17
votes

How to work with Django models inside Airflow tasks?

According to official Airflow documentation, Airflow provides hooks for interaction with databases (like MySqlHook / PostgresHook / etc) that can be later used in Operators for row query execution. Attaching the core code fragments:

Copy from https://airflow.apache.org/_modules/mysql_hook.html

class MySqlHook(DbApiHook):
    conn_name_attr = 'mysql_conn_id'
    default_conn_name = 'mysql_default'
    supports_autocommit = True

    def get_conn(self):
        """
        Returns a mysql connection object
        """
        conn = self.get_connection(self.mysql_conn_id)
        conn_config = {
            "user": conn.login,
            "passwd": conn.password or ''
        }
        conn_config["host"] = conn.host or 'localhost'
        conn_config["db"] = conn.schema or ''
        conn = MySQLdb.connect(**conn_config)
        return conn

Copy from https://airflow.apache.org/_modules/mysql_operator.html

class MySqlOperator(BaseOperator):
    @apply_defaults
    def __init__(
            self, sql, mysql_conn_id='mysql_default', parameters=None,
            autocommit=False, *args, **kwargs):
        super(MySqlOperator, self).__init__(*args, **kwargs)
        self.mysql_conn_id = mysql_conn_id
        self.sql = sql
        self.autocommit = autocommit
        self.parameters = parameters

    def execute(self, context):
        logging.info('Executing: ' + str(self.sql))
        hook = MySqlHook(mysql_conn_id=self.mysql_conn_id)
        hook.run(
            self.sql,
            autocommit=self.autocommit,
            parameters=self.parameters)

As we can see Hook incapsulates the connection configuration while Operator provides ability to execute custom queries.

The problem:

It's very convenient to use different ORM for fetching and processing database objects instead of raw SQL for the following reasons:

  1. In straightforward cases, ORM can be a much more convenient solution, see ORM definitions.
  2. Assume that there is already established systems like Django with defined models and their methods.
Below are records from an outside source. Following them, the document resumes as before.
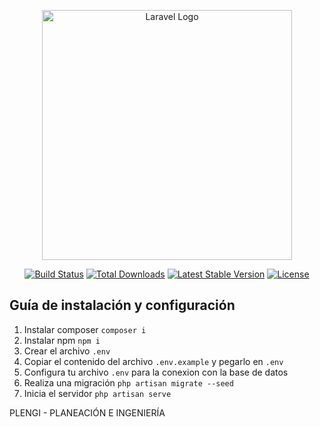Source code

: <p align="center"><a href="https://laravel.com" target="_blank"><img src="https://raw.githubusercontent.com/laravel/art/master/logo-lockup/5%20SVG/2%20CMYK/1%20Full%20Color/laravel-logolockup-cmyk-red.svg" width="400" alt="Laravel Logo"></a></p>

<p align="center">
<a href="https://github.com/laravel/framework/actions"><img src="https://github.com/laravel/framework/workflows/tests/badge.svg" alt="Build Status"></a>
<a href="https://packagist.org/packages/laravel/framework"><img src="https://img.shields.io/packagist/dt/laravel/framework" alt="Total Downloads"></a>
<a href="https://packagist.org/packages/laravel/framework"><img src="https://img.shields.io/packagist/v/laravel/framework" alt="Latest Stable Version"></a>
<a href="https://packagist.org/packages/laravel/framework"><img src="https://img.shields.io/packagist/l/laravel/framework" alt="License"></a>
</p>

## Guía de instalación y configuración

1. Instalar composer `composer i`
2. Instalar npm `npm i`
3. Crear el archivo `.env` 
4. Copiar el contenido del archivo `.env.example` y pegarlo en `.env`
5. Configura tu archivo `.env` para la conexion con la base de datos 
6. Realiza una migración `php artisan migrate --seed`
7. Inicia el servidor `php artisan serve`

PLENGI - PLANEACIÓN E INGENIERÍA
Every time these models's schemas changes, airflow raw SQL queries needs to be rewritten. ORM provides a unified interface for working with such models.

For some reason, there are no examples of working with ORM in Airflow tasks in terms of hooks and operators. According to Using Django database layer outside of Django? question, it's needed to set up a connection configuration to the database, and then straight-forwardly execute queires in ORM, but doing that outside appropriate hooks / operators breaks Airflow principles. It's like calling BashOperator with "python work_with_django_models.py" command.

Finally, we want this:

So what are the best practisies in this case? Do we share any hooks / operators for Django ORM / other ORMs? In order to have the following code real (treat as pseudo-code!):

import os
import django
os.environ.setdefault(
    "DJANGO_SETTINGS_MODULE",
    "myapp.settings"
)
django.setup()
from your_app import models

def get_and_modify_models(ds, **kwargs):
    all_objects = models.MyModel.objects.filter(my_str_field = 'abc')
    all_objects[15].my_int_field = 25
    all_objects[15].save()
    return list(all_objects)

django_op = DjangoOperator(task_id='get_and_modify_models', owner='airflow')

instead of implementing this functionality in raw SQL.

I think it's pretty important topic, as the whole banch of ORM-based frameworks and processes are not able to dive into Airflow in this case.

Thanks in advance!

1
I can see the convenience of accessing your Django models inside of Airflow. But I would argue for keeping that logic within Django if possible, then exposing that logic through perhaps a management command called via a BashOperator. It’ll make it easier to test that code independently and run it outside of Airflow if needed. But depending on your use case I could see that getting unnecessarily hairy. Also a downside would be exception handling isn’t as straightforward.Daniel Huang

1 Answers

21
votes

I agree we should continue to have this discussion as having access Django ORM can significantly reduce complexity of solutions.

My approach has been to 1) create a DjangoOperator

import os, sys

from airflow.models import BaseOperator


def setup_django_for_airflow():
    # Add Django project root to path
    sys.path.append('./project_root/')

    os.environ.setdefault("DJANGO_SETTINGS_MODULE", "myapp.settings")

    import django
    django.setup()


class DjangoOperator(BaseOperator):

    def pre_execute(self, *args, **kwargs):
        setup_django_for_airflow()

and 2) Extend that DjangoOperator for logic / operators what would benefit from having access to ORM

from .base import DjangoOperator


class DjangoExampleOperator(DjangoOperator):

    def execute(self, context):
        from myApp.models import model
        model.objects.get_or_create()

With this strategy, you can then distinguish between operators that use Raw SQL / ORM. Also note, that for the Django operator, all django model imports need to be within the execution context, demonstrated above.